Items listed in a dataset
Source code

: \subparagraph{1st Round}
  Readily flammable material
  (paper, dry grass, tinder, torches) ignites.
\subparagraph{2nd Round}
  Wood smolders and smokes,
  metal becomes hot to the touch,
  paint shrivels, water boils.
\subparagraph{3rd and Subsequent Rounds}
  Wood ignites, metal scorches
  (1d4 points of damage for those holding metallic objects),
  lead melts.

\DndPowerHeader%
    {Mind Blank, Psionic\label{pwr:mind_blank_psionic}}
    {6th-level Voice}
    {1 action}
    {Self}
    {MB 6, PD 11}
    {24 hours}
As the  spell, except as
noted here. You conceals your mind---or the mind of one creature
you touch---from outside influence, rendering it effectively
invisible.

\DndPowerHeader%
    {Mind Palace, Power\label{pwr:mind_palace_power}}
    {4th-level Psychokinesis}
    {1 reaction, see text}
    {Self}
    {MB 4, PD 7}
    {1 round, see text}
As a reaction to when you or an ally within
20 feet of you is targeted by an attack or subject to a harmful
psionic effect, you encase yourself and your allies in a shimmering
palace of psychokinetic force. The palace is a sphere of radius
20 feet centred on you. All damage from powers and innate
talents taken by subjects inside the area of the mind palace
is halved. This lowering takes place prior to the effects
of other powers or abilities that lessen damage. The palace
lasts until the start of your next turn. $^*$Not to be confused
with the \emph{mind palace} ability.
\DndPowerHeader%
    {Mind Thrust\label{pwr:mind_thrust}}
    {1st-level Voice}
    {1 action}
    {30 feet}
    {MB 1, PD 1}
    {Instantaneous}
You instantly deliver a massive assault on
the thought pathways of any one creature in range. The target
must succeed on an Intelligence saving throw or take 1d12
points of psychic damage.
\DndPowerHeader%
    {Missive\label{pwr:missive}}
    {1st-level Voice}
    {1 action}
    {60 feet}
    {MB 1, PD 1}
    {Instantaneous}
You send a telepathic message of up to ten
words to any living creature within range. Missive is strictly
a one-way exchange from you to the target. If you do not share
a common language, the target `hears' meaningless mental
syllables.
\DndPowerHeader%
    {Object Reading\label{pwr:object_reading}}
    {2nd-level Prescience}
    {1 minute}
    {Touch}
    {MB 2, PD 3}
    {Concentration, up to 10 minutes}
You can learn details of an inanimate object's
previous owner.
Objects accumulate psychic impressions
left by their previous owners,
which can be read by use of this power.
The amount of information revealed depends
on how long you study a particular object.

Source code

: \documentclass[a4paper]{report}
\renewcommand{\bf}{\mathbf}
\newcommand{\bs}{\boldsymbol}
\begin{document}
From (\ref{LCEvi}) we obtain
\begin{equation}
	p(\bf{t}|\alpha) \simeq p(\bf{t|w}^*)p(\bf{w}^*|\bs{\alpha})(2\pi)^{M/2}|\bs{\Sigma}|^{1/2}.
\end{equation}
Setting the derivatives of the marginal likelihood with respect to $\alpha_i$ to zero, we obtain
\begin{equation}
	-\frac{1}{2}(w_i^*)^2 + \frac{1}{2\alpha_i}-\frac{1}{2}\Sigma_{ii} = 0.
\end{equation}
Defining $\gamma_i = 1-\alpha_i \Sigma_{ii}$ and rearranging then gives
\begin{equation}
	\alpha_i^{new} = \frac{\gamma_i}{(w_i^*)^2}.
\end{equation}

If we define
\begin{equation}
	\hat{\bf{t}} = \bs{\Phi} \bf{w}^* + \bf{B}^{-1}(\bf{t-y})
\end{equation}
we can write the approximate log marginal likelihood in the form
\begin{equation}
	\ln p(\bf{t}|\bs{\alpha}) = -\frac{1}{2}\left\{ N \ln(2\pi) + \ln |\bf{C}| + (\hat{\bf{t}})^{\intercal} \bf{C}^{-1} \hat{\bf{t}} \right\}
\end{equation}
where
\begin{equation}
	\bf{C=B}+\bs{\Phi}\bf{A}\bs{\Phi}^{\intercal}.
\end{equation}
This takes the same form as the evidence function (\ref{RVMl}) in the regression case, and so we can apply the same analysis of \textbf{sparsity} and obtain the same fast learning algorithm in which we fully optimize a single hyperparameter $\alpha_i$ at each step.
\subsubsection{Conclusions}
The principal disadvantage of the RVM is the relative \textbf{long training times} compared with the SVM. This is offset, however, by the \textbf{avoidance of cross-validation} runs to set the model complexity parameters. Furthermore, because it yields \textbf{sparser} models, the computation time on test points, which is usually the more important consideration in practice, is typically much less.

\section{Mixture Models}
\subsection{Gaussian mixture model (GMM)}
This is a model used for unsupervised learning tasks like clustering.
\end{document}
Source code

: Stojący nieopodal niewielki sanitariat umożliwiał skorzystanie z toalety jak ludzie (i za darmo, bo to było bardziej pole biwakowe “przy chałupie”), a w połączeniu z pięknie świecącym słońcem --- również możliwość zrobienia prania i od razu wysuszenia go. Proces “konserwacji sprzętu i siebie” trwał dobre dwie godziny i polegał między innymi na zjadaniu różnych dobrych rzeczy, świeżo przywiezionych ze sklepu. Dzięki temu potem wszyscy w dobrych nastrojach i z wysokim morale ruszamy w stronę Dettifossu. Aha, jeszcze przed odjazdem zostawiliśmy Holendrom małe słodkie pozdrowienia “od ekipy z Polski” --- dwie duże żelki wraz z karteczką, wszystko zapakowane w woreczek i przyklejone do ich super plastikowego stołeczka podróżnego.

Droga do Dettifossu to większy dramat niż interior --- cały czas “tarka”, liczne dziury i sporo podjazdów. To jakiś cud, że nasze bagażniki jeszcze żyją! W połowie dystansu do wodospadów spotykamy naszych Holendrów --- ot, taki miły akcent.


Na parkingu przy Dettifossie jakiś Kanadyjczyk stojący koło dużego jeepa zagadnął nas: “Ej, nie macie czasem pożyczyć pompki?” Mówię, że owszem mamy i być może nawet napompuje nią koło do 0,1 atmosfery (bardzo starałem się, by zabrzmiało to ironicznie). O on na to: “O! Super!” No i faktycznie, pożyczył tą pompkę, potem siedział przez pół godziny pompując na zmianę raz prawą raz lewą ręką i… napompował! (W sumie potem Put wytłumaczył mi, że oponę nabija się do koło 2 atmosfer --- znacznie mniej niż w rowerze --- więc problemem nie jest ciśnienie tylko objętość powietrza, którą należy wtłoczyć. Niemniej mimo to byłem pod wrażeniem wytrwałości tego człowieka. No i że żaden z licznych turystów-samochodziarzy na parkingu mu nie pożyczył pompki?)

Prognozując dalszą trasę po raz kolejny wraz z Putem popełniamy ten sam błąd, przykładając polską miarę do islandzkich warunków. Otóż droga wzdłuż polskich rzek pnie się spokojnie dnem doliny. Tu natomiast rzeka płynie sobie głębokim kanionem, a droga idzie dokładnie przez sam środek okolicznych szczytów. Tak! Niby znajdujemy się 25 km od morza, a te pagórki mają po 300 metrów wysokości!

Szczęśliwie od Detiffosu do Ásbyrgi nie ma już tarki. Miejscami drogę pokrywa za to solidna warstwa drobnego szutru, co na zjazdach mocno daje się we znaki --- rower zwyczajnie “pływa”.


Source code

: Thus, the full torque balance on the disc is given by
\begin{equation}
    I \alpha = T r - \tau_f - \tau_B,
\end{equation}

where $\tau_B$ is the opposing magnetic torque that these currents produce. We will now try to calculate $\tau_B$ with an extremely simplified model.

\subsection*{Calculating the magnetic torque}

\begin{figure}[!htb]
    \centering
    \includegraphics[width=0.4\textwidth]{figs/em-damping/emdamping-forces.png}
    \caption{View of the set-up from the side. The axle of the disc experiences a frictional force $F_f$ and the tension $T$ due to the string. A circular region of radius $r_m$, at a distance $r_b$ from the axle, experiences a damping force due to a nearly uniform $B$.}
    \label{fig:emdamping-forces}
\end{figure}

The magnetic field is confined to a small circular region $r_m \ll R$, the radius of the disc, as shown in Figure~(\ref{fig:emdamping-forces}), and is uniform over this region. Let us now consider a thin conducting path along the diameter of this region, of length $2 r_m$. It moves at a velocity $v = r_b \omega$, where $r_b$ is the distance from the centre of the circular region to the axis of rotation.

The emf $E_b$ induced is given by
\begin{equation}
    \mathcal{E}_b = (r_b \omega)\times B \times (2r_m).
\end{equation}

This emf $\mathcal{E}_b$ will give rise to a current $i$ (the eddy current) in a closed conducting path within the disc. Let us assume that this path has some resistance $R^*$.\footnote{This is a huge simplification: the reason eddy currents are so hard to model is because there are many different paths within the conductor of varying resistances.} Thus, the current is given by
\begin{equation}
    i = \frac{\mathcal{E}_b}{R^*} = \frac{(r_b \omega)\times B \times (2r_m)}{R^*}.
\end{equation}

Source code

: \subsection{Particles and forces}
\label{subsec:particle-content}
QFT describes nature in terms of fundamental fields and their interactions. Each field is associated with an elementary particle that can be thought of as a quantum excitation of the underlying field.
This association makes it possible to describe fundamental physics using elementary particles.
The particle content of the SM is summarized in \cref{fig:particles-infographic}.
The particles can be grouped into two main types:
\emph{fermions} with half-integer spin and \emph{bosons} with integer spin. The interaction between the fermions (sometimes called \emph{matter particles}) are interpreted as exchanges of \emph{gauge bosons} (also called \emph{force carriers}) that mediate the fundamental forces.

**TASK DIRECTIONS:** From the first line of the records above down to the line containing "As a reaction to when you or an ally within", repeat each line exactly as written. Include both of those lines and add nothing.

**EXERCISE RESULT:**
Source code

: \subparagraph{1st Round}
  Readily flammable material
  (paper, dry grass, tinder, torches) ignites.
\subparagraph{2nd Round}
  Wood smolders and smokes,
  metal becomes hot to the touch,
  paint shrivels, water boils.
\subparagraph{3rd and Subsequent Rounds}
  Wood ignites, metal scorches
  (1d4 points of damage for those holding metallic objects),
  lead melts.

\DndPowerHeader%
    {Mind Blank, Psionic\label{pwr:mind_blank_psionic}}
    {6th-level Voice}
    {1 action}
    {Self}
    {MB 6, PD 11}
    {24 hours}
As the  spell, except as
noted here. You conceals your mind---or the mind of one creature
you touch---from outside influence, rendering it effectively
invisible.

\DndPowerHeader%
    {Mind Palace, Power\label{pwr:mind_palace_power}}
    {4th-level Psychokinesis}
    {1 reaction, see text}
    {Self}
    {MB 4, PD 7}
    {1 round, see text}
As a reaction to when you or an ally within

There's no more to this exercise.